ДВОЙНИК ГУМИЛЕВА

ДВОЙНИК ГУМИЛЕВА

Бернштама после своего ареста в ноябре 1949 года Гумилев часто будет поминать недобрым словом. Настало время рассказать подробнее об этом примечательном человеке.

Биографы Гумилева представляют Бернштама злым гением, который много лет гнобил Гумилева и даже писал на него доно сы. Юрий Ефремов и Сергей Лавров прямо называют Бернштама доносчиком. Но откуда Лавров и Ефремов знали о доносах Бернштама? Только от самого Гумилева, тот же вряд ли знал наверняка. В те времена часто подозревали в стукачестве не тех, кого следовало. Ахматова, кажется, ни в чем не подозревала настоящую стукачку – Софью Островскую. Сам Гумилев обвинял в аресте 1938 года профессора Пумпянского, между тем документов, подтверждающих вину Пумпянского, не найдено. Не зря ли обвинял Гумилев и Бернштама? С другой стороны, Берн штам публично пытался «изобличить» Гумилева в «немарксизме», что в условиях того времени и в самом деле означало своего рода донос.

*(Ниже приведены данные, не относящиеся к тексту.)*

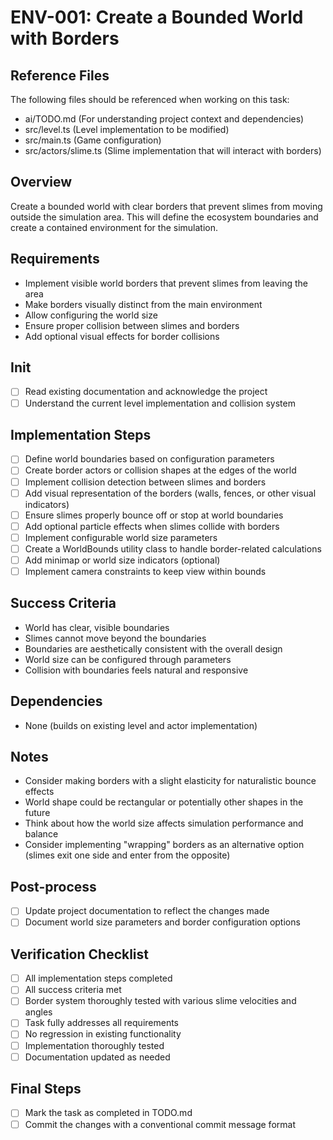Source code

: # ENV-001: Create a Bounded World with Borders

## Reference Files
The following files should be referenced when working on this task:
- ai/TODO.md (For understanding project context and dependencies)
- src/level.ts (Level implementation to be modified)
- src/main.ts (Game configuration)
- src/actors/slime.ts (Slime implementation that will interact with borders)

## Overview
Create a bounded world with clear borders that prevent slimes from moving outside the simulation area. This will define the ecosystem boundaries and create a contained environment for the simulation.

## Requirements
- Implement visible world borders that prevent slimes from leaving the area
- Make borders visually distinct from the main environment
- Allow configuring the world size
- Ensure proper collision between slimes and borders
- Add optional visual effects for border collisions

## Init
- [ ] Read existing documentation and acknowledge the project
- [ ] Understand the current level implementation and collision system

## Implementation Steps
- [ ] Define world boundaries based on configuration parameters
- [ ] Create border actors or collision shapes at the edges of the world
- [ ] Implement collision detection between slimes and borders
- [ ] Add visual representation of the borders (walls, fences, or other visual indicators)
- [ ] Ensure slimes properly bounce off or stop at world boundaries
- [ ] Add optional particle effects when slimes collide with borders
- [ ] Implement configurable world size parameters
- [ ] Create a WorldBounds utility class to handle border-related calculations
- [ ] Add minimap or world size indicators (optional)
- [ ] Implement camera constraints to keep view within bounds

## Success Criteria
- World has clear, visible boundaries
- Slimes cannot move beyond the boundaries
- Boundaries are aesthetically consistent with the overall design
- World size can be configured through parameters
- Collision with boundaries feels natural and responsive

## Dependencies
- None (builds on existing level and actor implementation)

## Notes
- Consider making borders with a slight elasticity for naturalistic bounce effects
- World shape could be rectangular or potentially other shapes in the future
- Think about how the world size affects simulation performance and balance
- Consider implementing "wrapping" borders as an alternative option (slimes exit one side and enter from the opposite)

## Post-process
- [ ] Update project documentation to reflect the changes made
- [ ] Document world size parameters and border configuration options

## Verification Checklist
- [ ] All implementation steps completed
- [ ] All success criteria met
- [ ] Border system thoroughly tested with various slime velocities and angles
- [ ] Task fully addresses all requirements
- [ ] No regression in existing functionality
- [ ] Implementation thoroughly tested
- [ ] Documentation updated as needed

## Final Steps
- [ ] Mark the task as completed in TODO.md
- [ ] Commit the changes with a conventional commit message format 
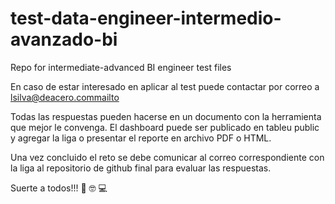 # test-data-engineer-intermedio-avanzado-bi
Repo for intermediate-advanced BI engineer test files


En caso de estar interesado en aplicar al test puede contactar por correo a lsilva@deacero.commailto

Todas las respuestas pueden hacerse en un documento con la herramienta que mejor le convenga. El dashboard puede ser publicado en tableu public y agregar la liga o presentar el reporte en archivo PDF o HTML.

Una vez concluido el reto se debe comunicar al correo correspondiente con la liga al repositorio de github final para evaluar las respuestas.

Suerte a todos!!! 🤘 🤓 💻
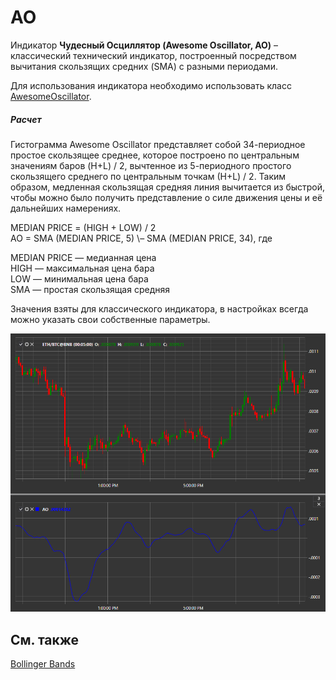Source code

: # AO

Индикатор **Чудесный Осциллятор (Awesome Oscillator, AO)** – классический технический индикатор, построенный посредством вычитания скользящих средних (SMA) с разными периодами. 

Для использования индикатора необходимо использовать класс [AwesomeOscillator](xref:StockSharp.Algo.Indicators.AwesomeOscillator). 
##### Расчет

Гистограмма Awesome Oscillator представляет собой 34-периодное простое скользящее среднее, которое построено по центральным значениям баров (H+L) \/ 2, вычтенное из 5-периодного простого скользящего среднего по центральным точкам (Н+L) \/ 2. Таким образом, медленная скользящая средняя линия вычитается из быстрой, чтобы можно было получить представление о силе движения цены и её дальнейших намерениях.  

MEDIAN PRICE = (HIGH + LOW) \/ 2  
AO = SMA (MEDIAN PRICE, 5) \– SMA (MEDIAN PRICE, 34), где  
  
MEDIAN PRICE — медианная цена  
HIGH — максимальная цена бара  
LOW — минимальная цена бара  
SMA — простая скользящая средняя

Значения взяты для классического индикатора, в настройках всегда можно указать свои собственные параметры.

![IndicatorAwesomeOscillator](../../../../images/indicatorawesomeoscillator.png)

## См. также

[Bollinger Bands](bollinger_bands.md)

Бернштам и Гумилев были как будто самой природой предназначены к вражде. Гумилев ненавидел Бернштама, как только может дворянин (пусть и мнимый) ненавидеть выскочку-разночинца, «белый» – «красного», несчастный человек – счастливчика.

Бернштам и Гумилев родились в один день, 1 октября по новому стилю, только Александр Натанович был двумя годами старше Льва Николаевича. Судьбы их долгие годы были как-то странно связаны. Это удивительно напоминает рассказ Владимира Маканина «Ключарев и Алимушкин», где счастье одного героя тут же отражается в несчастье другого.

Оба, Гумилев и Бернштам, занимались древней и средневековой историей кочевников Центральной Азии, но Бернштам мог посвятить себя научной работе, а Гумилев годами был от нее отлучен. Бернштаму исключительно повезло с происхождением, для двадцатых-тридцатых лучшего нельзя было и придумать. Его отец, Натан Бернштам, большевик и участник трех революций, погиб в 1920 году в Крыму, сражаясь с врангелевцами.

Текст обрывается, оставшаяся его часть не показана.